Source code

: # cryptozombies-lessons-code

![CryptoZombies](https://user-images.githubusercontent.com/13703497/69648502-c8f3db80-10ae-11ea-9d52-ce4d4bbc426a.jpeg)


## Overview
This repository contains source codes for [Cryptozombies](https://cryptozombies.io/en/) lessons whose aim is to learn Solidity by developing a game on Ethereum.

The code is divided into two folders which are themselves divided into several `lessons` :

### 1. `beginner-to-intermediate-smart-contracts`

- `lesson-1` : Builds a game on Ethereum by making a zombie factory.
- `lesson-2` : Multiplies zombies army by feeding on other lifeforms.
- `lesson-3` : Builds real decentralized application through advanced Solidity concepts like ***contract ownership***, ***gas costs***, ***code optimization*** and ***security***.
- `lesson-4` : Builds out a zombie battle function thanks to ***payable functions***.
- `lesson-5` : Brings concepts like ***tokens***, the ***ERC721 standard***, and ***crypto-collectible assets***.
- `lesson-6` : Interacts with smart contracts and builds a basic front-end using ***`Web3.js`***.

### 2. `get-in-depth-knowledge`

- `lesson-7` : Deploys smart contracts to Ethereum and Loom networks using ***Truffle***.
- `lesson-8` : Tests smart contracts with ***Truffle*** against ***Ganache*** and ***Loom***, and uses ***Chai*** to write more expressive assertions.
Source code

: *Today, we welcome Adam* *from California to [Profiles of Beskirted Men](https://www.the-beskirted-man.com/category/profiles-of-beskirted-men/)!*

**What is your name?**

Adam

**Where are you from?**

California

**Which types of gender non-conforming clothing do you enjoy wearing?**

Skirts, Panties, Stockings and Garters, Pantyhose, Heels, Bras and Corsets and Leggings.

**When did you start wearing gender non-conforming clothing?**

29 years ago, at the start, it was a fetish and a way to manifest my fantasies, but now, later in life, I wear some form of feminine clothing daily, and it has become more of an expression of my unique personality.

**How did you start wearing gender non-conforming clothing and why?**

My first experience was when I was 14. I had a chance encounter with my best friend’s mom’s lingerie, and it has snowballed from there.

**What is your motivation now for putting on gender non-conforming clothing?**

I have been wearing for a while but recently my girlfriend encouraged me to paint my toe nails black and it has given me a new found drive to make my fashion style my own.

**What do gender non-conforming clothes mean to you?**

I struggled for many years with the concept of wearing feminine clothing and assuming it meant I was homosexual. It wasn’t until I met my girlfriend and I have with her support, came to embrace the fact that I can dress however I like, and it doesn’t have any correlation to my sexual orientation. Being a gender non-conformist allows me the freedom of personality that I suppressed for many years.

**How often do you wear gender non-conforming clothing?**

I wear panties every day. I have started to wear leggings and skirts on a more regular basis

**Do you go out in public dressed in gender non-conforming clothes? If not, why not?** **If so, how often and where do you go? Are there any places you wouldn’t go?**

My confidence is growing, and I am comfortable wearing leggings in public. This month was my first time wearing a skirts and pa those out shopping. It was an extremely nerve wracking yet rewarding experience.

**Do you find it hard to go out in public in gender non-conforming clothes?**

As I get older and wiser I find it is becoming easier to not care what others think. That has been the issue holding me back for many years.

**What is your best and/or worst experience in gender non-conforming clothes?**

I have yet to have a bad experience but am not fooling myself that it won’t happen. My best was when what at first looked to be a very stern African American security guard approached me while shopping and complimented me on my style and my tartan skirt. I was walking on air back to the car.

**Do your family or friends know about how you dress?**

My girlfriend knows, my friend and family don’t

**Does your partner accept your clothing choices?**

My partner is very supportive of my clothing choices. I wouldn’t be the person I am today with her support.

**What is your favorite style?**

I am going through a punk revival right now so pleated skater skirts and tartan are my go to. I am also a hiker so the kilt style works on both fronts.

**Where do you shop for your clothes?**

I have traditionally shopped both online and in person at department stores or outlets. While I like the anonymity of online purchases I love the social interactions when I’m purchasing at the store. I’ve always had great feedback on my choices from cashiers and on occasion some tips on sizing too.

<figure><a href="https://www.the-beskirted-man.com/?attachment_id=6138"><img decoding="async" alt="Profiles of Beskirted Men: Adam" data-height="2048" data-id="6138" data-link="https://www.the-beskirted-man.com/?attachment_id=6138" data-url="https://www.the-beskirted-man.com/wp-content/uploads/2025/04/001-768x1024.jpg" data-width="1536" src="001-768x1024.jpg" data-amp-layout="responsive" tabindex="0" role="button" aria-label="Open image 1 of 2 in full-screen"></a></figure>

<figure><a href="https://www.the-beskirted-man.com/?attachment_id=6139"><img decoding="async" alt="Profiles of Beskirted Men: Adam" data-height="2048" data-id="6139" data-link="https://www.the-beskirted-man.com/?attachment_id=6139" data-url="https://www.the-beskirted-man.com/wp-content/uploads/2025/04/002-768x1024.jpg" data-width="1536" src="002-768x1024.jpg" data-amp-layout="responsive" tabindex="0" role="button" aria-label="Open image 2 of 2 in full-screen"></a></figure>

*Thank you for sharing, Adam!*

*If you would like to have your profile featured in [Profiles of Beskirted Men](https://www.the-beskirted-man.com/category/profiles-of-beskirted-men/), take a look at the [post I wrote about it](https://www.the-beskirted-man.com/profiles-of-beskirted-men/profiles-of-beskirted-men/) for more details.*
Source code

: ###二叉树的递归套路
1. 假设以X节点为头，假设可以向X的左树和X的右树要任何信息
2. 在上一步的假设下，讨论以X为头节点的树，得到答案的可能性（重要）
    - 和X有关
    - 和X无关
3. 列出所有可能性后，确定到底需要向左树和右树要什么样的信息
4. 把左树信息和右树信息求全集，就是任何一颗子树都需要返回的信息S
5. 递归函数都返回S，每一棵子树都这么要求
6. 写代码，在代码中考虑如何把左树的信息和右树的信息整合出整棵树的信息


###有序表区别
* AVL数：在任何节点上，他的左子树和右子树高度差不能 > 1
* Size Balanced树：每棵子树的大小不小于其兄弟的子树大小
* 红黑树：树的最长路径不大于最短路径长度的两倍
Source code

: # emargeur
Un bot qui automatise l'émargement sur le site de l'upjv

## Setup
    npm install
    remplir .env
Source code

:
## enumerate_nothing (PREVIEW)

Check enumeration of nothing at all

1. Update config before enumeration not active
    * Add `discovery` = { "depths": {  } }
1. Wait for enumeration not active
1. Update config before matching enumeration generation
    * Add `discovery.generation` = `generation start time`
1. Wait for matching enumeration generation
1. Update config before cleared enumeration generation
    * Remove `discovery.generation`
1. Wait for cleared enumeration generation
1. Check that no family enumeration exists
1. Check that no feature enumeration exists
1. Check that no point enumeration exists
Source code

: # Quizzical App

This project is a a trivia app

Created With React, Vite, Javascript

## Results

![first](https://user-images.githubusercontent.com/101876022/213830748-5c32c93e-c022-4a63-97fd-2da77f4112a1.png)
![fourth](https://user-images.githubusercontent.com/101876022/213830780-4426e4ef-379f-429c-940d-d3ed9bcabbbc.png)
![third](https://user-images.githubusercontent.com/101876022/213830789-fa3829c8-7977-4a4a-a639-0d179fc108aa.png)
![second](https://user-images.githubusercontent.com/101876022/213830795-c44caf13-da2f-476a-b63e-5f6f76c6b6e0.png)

Exercise details
Among the records above, extract exactly the lines from the line with "wear gender non-conforming clothing?**" to the line with "I wear panties", both lines included, and leave out the rest.

Answer for this exercise
**How often do you wear gender non-conforming clothing?**

I wear panties every day. I have started to wear leggings and skirts on a more regular basis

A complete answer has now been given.